Task statement
Copy the lines of the data below exactly, starting at the first and stopping after the line that contains "Bonoの生命科学データ解析-読書会 @大阪 4章発表資料"; include no pictures.

** Opening Data extracts block **

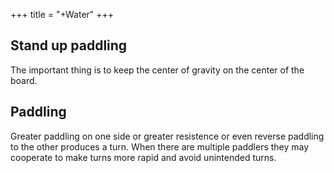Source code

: +++
title = "+Water"
+++

## Stand up paddling
The important thing is to keep the center of gravity on the center of the board.

## Paddling
Greater paddling on one side or greater resistence or even reverse paddling to the other produces a turn. When there are multiple paddlers they may cooperate to make turns more rapid and avoid unintended turns.
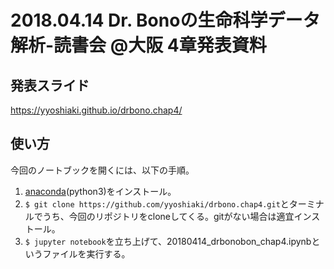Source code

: # 2018.04.14 Dr. Bonoの生命科学データ解析-読書会 @大阪 4章発表資料

## 発表スライド
https://yyoshiaki.github.io/drbono.chap4/

## 使い方

今回のノートブックを開くには、以下の手順。

1. [anaconda](https://www.anaconda.com/download)(python3)をインストール。
2. `$ git clone https://github.com/yyoshiaki/drbono.chap4.git`とターミナルでうち、今回のリポジトリをcloneしてくる。gitがない場合は適宜インストール。
3. `$ jupyter notebook`を立ち上げて、20180414_drbonobon_chap4.ipynbというファイルを実行する。
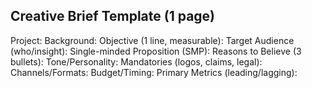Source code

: ## Creative Brief Template (1 page)

Project: 
Background: 
Objective (1 line, measurable): 
Target Audience (who/insight): 
Single-minded Proposition (SMP): 
Reasons to Believe (3 bullets): 
Tone/Personality: 
Mandatories (logos, claims, legal): 
Channels/Formats: 
Budget/Timing: 
Primary Metrics (leading/lagging): 

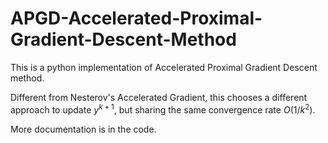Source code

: # APGD-Accelerated-Proximal-Gradient-Descent-Method
This is a python implementation of Accelerated Proximal Gradient Descent method.



Different from Nesterov's Accelerated Gradient, this chooses a different approach to update $y^{k+1}$, but sharing the same convergence rate $O(1/k^2)$.



More documentation is in the code.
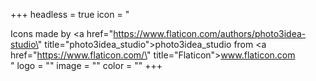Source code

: +++
headless = true
icon = "<div>Icons made by <a href=\"https://www.flaticon.com/authors/photo3idea-studio\" title=\"photo3idea_studio\">photo3idea_studio</a> from <a href=\"https://www.flaticon.com/\" title=\"Flaticon\">www.flaticon.com</a></div>"
logo = ""
image = ""
color = ""
+++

** Closing Data extracts block **

Expected answer
Source code

: +++
title = "+Water"
+++

## Stand up paddling
The important thing is to keep the center of gravity on the center of the board.

## Paddling
Greater paddling on one side or greater resistence or even reverse paddling to the other produces a turn. When there are multiple paddlers they may cooperate to make turns more rapid and avoid unintended turns.
Source code

: # 2018.04.14 Dr. Bonoの生命科学データ解析-読書会 @大阪 4章発表資料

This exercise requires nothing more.